Upasara tersenyum. “Bisa jadi. Tapi kenapa Yayi berpikir begitu?”

“Kadang masih tersisa pertanyaan kecil mengenai Putri Gayatri….”

Suara Gendhuk Tri bagai gelombang awan yang menggeser di langit. Mengubah bentuk semula. Upasara menghela napas.

“Maaf, Kakang. Rasa kewanitaan saya mengatakan begitu. Bukan karena Kakang sekarang ini memanggil saya Yayi, bukan karena hal lainnya. Saya tahu Kakang akhirnya memilih saya. Kakang menentukan jalan hidup Kakang bersama saya. Dan dengan sepenuh-penuhnya saya menerima. Saya merasa sangat bahagia. Dan karena rasa bahagia itu, karena rasa menyatu Kakang dengan saya, saya masih bisa merasakan getar yang tersembunyi. Apakah saya salah mengucap, Kakang?”

“Tidak. Saya tidak ingin menghapus dari ingatan apa yang telah terjadi antara saya dan Permaisuri Rajapatni. Tetapi semuanya sudah berlalu, dan akan lebih baik menjadi begitu. Lebih baik bagi semuanya, bagi alam seisinya.”
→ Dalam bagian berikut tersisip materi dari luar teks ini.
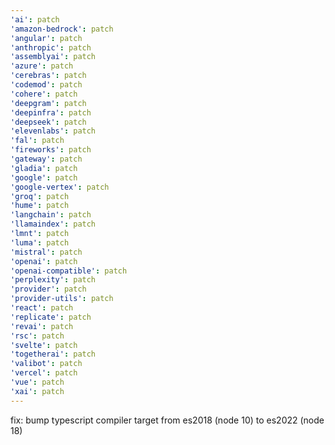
 ```yaml
---
'ai': patch
'amazon-bedrock': patch
'angular': patch
'anthropic': patch
'assemblyai': patch
'azure': patch
'cerebras': patch
'codemod': patch
'cohere': patch
'deepgram': patch
'deepinfra': patch
'deepseek': patch
'elevenlabs': patch
'fal': patch
'fireworks': patch
'gateway': patch
'gladia': patch
'google': patch
'google-vertex': patch
'groq': patch
'hume': patch
'langchain': patch
'llamaindex': patch
'lmnt': patch
'luma': patch
'mistral': patch
'openai': patch
'openai-compatible': patch
'perplexity': patch
'provider': patch
'provider-utils': patch
'react': patch
'replicate': patch
'revai': patch
'rsc': patch
'svelte': patch
'togetherai': patch
'valibot': patch
'vercel': patch
'vue': patch
'xai': patch
---
```


fix: bump typescript compiler target from es2018 (node 10) to es2022 (node 18)
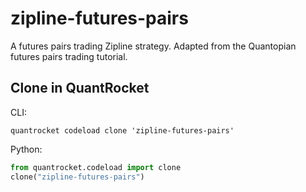 # zipline-futures-pairs

A futures pairs trading Zipline strategy. Adapted from the Quantopian futures pairs trading tutorial.

## Clone in QuantRocket

CLI:

```shell
quantrocket codeload clone 'zipline-futures-pairs'
```

Python:

```python
from quantrocket.codeload import clone
clone("zipline-futures-pairs")
```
“Kakang bukan menyembunyikan diri?”

“Sama sekali tidak.”

“Menurut Kakang, apakah Permaisuri Rajapatni juga tidak berusaha menjauhkan diri dari Kakang?”
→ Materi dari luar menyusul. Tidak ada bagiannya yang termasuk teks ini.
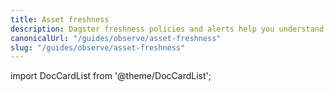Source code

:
 ```yaml
---
title: Asset freshness
description: Dagster freshness policies and alerts help you understand which of your assets have materialized recently and which ones are running behind, and alert you as needed.
canonicalUrl: "/guides/observe/asset-freshness"
slug: "/guides/observe/asset-freshness"
---
```


import DocCardList from '@theme/DocCardList';

<DocCardList />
“Saya tak tahu pasti. Barangkali ada unsur itu. Tetapi menjadi tidak berarti dibandingkan dengan apa yang dicapainya. Kita dilahirkan berbeda, dengan tanggung jawab yang berbeda. Permaisuri Rajapatni lahir sebagai putri Keraton, penerus tradisi kebesaran Sri Baginda Raja. Apalagi Permaisuri Rajapatni ditakdirkan Dewa akan menurunkan raja besar tiada tara di belakang hari. Semuanya adalah tanggung jawab yang tak bisa ditanggalkan begitu saja. Tak bisa dilepaskan karena terbawa sejak lahir.”

Gendhuk Tri mengalihkan pembicaraan. “Bagaimana keadaan tubuh Kakang?”

Mata Upasara terpejam. Napasnya naik-turun. Perlahan getaran tubuhnya menyebar ke arah sekeliling. Gendhuk Tri mengetahui bahwa pergolakan tenaga dalam Upasara Wulung kadang masih bertentangan. Hal yang sama terjadi pada dirinya sendiri. Bahwa keduanya telah mengetahui bagaimana pemecahannya dan usaha penyembuhannya, tidak berarti dengan sendirinya semua persoalan telah selesai.

Karena masih memerlukan waktu, karena masih mungkin sekali terjadi segala sesuatu yang tak diperhitungkan sebelumnya. Rasa kuatir Gendhuk Tri lebih besar dari Upasara Wulung, baik karena dirinya mempunyai kepekaan yang halus sebagai wanita, ataupun karena pengalaman masa lalunya.